* Source texts of formatted documents
------------------------------------

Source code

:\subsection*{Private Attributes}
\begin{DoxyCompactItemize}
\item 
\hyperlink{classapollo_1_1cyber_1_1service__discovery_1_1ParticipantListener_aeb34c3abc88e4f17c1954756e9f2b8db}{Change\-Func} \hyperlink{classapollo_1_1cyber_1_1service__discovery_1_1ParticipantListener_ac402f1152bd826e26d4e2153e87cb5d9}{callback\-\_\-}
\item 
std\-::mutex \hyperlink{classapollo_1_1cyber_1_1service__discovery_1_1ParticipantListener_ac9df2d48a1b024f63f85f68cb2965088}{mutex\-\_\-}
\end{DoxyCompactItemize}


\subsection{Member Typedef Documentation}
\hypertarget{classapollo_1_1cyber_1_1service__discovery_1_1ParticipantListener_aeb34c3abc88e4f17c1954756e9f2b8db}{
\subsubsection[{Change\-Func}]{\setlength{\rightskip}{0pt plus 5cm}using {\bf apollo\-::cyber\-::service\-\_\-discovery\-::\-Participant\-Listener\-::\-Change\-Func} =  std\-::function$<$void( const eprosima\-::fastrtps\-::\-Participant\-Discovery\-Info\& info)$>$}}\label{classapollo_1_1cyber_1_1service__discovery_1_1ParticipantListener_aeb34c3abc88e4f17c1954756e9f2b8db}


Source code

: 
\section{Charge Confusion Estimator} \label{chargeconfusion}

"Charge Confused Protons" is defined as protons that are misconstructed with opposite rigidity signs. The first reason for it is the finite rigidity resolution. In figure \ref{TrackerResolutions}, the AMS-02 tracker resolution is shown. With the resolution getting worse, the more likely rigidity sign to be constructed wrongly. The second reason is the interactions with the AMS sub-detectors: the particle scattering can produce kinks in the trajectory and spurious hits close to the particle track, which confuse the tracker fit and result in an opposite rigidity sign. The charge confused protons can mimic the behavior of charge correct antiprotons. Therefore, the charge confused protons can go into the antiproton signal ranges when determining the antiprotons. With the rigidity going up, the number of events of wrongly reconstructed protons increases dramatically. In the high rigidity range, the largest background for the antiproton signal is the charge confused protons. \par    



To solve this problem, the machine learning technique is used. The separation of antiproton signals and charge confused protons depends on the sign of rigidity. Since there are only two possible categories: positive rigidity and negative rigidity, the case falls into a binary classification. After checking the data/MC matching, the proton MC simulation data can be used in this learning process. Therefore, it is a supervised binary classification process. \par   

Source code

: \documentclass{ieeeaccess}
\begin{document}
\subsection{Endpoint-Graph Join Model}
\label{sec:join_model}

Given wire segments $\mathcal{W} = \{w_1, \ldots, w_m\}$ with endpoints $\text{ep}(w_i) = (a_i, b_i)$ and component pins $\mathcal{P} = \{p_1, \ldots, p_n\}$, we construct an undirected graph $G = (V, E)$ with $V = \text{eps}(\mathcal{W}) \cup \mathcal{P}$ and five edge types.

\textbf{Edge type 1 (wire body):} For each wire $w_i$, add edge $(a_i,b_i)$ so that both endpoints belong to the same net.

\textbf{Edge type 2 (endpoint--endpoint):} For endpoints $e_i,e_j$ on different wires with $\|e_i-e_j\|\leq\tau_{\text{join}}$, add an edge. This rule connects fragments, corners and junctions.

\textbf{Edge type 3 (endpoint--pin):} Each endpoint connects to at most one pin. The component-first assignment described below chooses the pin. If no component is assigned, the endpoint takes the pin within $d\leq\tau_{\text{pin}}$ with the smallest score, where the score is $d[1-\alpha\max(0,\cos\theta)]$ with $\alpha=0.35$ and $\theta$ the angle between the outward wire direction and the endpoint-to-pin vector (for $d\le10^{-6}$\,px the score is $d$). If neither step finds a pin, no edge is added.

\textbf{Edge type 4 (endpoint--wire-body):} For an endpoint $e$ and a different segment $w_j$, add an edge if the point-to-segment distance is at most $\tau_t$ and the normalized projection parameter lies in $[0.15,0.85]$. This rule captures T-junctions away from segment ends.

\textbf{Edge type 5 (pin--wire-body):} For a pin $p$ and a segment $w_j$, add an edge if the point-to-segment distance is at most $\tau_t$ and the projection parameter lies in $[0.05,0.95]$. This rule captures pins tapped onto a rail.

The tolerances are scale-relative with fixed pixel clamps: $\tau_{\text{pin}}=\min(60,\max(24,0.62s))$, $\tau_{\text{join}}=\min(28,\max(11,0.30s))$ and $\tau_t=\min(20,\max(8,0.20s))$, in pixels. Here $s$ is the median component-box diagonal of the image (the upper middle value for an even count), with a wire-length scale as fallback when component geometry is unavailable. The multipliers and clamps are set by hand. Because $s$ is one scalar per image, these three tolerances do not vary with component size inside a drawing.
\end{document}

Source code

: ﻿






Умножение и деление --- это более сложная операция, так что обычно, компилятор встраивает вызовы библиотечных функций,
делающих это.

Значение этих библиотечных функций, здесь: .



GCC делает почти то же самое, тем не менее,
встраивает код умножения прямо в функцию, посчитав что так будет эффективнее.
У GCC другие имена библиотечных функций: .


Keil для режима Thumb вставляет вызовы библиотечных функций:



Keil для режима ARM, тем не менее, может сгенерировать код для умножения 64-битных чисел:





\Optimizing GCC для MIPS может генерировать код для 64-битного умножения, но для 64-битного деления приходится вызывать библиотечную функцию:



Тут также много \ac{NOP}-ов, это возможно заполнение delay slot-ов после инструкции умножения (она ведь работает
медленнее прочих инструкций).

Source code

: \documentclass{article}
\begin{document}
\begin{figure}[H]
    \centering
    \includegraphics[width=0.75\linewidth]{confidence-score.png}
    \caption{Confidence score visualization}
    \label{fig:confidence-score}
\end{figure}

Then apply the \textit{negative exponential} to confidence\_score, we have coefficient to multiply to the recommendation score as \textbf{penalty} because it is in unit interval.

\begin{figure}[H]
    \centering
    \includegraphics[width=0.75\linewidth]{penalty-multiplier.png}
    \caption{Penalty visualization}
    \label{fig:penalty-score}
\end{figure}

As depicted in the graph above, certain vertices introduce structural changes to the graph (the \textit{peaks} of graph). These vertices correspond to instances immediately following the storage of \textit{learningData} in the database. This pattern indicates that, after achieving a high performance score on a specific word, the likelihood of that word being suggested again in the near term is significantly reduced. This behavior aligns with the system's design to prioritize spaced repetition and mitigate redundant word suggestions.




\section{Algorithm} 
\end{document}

------------------------------------

Using the data above, extract exactly the lines from the one that holds "corners and junctions." to the one that holds "У GCC другие имена библиотечных функций: .", both ends included, and no others.

* Exercise result
\textbf{Edge type 2 (endpoint--endpoint):} For endpoints $e_i,e_j$ on different wires with $\|e_i-e_j\|\leq\tau_{\text{join}}$, add an edge. This rule connects fragments, corners and junctions.

\textbf{Edge type 3 (endpoint--pin):} Each endpoint connects to at most one pin. The component-first assignment described below chooses the pin. If no component is assigned, the endpoint takes the pin within $d\leq\tau_{\text{pin}}$ with the smallest score, where the score is $d[1-\alpha\max(0,\cos\theta)]$ with $\alpha=0.35$ and $\theta$ the angle between the outward wire direction and the endpoint-to-pin vector (for $d\le10^{-6}$\,px the score is $d$). If neither step finds a pin, no edge is added.

\textbf{Edge type 4 (endpoint--wire-body):} For an endpoint $e$ and a different segment $w_j$, add an edge if the point-to-segment distance is at most $\tau_t$ and the normalized projection parameter lies in $[0.15,0.85]$. This rule captures T-junctions away from segment ends.

\textbf{Edge type 5 (pin--wire-body):} For a pin $p$ and a segment $w_j$, add an edge if the point-to-segment distance is at most $\tau_t$ and the projection parameter lies in $[0.05,0.95]$. This rule captures pins tapped onto a rail.

The tolerances are scale-relative with fixed pixel clamps: $\tau_{\text{pin}}=\min(60,\max(24,0.62s))$, $\tau_{\text{join}}=\min(28,\max(11,0.30s))$ and $\tau_t=\min(20,\max(8,0.20s))$, in pixels. Here $s$ is the median component-box diagonal of the image (the upper middle value for an even count), with a wire-length scale as fallback when component geometry is unavailable. The multipliers and clamps are set by hand. Because $s$ is one scalar per image, these three tolerances do not vary with component size inside a drawing.
\end{document}

Source code

: ﻿






Умножение и деление --- это более сложная операция, так что обычно, компилятор встраивает вызовы библиотечных функций,
делающих это.

Значение этих библиотечных функций, здесь: .



GCC делает почти то же самое, тем не менее,
встраивает код умножения прямо в функцию, посчитав что так будет эффективнее.
У GCC другие имена библиотечных функций: .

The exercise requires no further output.